Put it all together, and it's pretty obvious, isn't it? The future of the Tampa Bay Buccaneers rests ever so squarely on Trent Dilfer's youthful shoulders.
Just win, baby.
"That's really a big thing to put on us," Dilfer said recently. "I think that the people that put that on us really don't know what they're talking about. Yes, we have a big part. If we win football games, this team's staying. But I think the stadium's going to be built anyway.
"I think everything is going to work together. We're going to look back at the situation and say, "Oh, it might have been the team or it might have been the community.' But it's going to have to be a combination."
Hindsight, hindsight. For now, let's just say the season boils down to a week-by-week Sunday afternoon referendum on the stadium issue. Consider Dilfer Proposition One. Win they stay, lose they go.
"First and foremost, winning will certainly help the process.
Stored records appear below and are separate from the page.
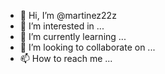 - 👋 Hi, I’m @martinez22z
- 👀 I’m interested in ...
- 🌱 I’m currently learning ...
- 💞️ I’m looking to collaborate on ...
- 📫 How to reach me ...

<!---
martinez22z/martinez22z is a ✨ special ✨ repository because its `README.md` (this file) appears on your GitHub profile.
You can click the Preview link to take a look at your changes.
--->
We all know that," Bucs general manager Rich McKay said. "Because it will give people, specifically the politicians, a better feel about us as an organization, and make it easier to get the deal done. So what's happening is people are necessarily jumping therefore to the conclusion that, "Well, that means it's really on Trent Dilfer's shoulders,' and that's probably wrong.
"Winning and losing in this season is not going to come down to Trent Dilfer. There are 21 other starters and many other players on this football team. Obviously the quarterback plays an important part, but it's just as important for us to use him in the right way and make sure we don't expect too much. And still win. And we understand that."
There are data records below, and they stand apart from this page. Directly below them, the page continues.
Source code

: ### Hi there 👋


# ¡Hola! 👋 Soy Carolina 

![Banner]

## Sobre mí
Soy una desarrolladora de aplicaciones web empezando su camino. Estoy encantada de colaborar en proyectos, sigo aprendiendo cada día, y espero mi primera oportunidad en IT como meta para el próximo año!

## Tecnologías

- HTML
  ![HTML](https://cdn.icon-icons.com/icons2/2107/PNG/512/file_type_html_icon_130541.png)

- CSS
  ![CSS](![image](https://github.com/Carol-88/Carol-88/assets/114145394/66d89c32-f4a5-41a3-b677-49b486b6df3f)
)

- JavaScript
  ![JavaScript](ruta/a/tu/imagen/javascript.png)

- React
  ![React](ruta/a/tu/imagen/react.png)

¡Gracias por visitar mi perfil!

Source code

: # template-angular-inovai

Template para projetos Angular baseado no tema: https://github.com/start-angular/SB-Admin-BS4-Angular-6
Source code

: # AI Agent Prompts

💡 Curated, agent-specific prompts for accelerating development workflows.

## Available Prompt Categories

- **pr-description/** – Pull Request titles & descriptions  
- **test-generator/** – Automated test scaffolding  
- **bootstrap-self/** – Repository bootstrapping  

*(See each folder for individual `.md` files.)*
Understood. But understand this, as a general manager, it is McKay's job description to look at the long-term ramifications of every move. To think of the big picture, and frame it, while others are focused on the temporal.
So, when the day comes that Dilfer tosses five interceptions in a 31-3 loss to the Vikings _ and it will _ McKay's unenviable task will be to elevate the vision of area leaders above the morass of another lost Sunday afternoon. To push a building project while fans may be tearing down his team. All the while, protecting the psyche of his franchise quarterback in the process.
"It's a bigger issue than what happens on Sunday afternoons this year," McKay said. "This is an issue that affects 30 years. It doesn't affect seven days. That week-to-week view sounds good in people's minds, and there are people out there thinking that. But the focus has to be getting a stadium. Not on whether you feel good or bad or we're winning this week or next.
"Maybe to some people the team's performance this year is of the utmost importance, but not necessarily to the people who are actually going to make the (stadium) decision. The guy who calls in on the radio station and gets angry and says, "I've had it. That's it. They just lost to the Packers. I don't want 'em any more.' Yeah, we're going to lose him. But the person who realizes, if we lose (the Bucs) it's 30 years until we get another NFL team, they're more focused on the big issue."
But Wyche, the Bucs' fourth-year head coach, can't afford to look too long-term. The past three double-digit loss seasons belong to him. Chances are, he's out the door if he makes it four.
Thus, Dilfer's development takes on a certain urgency. For understandable reasons.
"This is a special year in that how we play will have a say in how this thing comes out," said Wyche on the opening day of training camp. "That's all we can ask. We will have a part in determining where this franchise will be and if it will remain here or move to another location. That makes it bit of a unique situation. We have a chance to do our part to keep this team here in Tampa Bay. What we can do is win games."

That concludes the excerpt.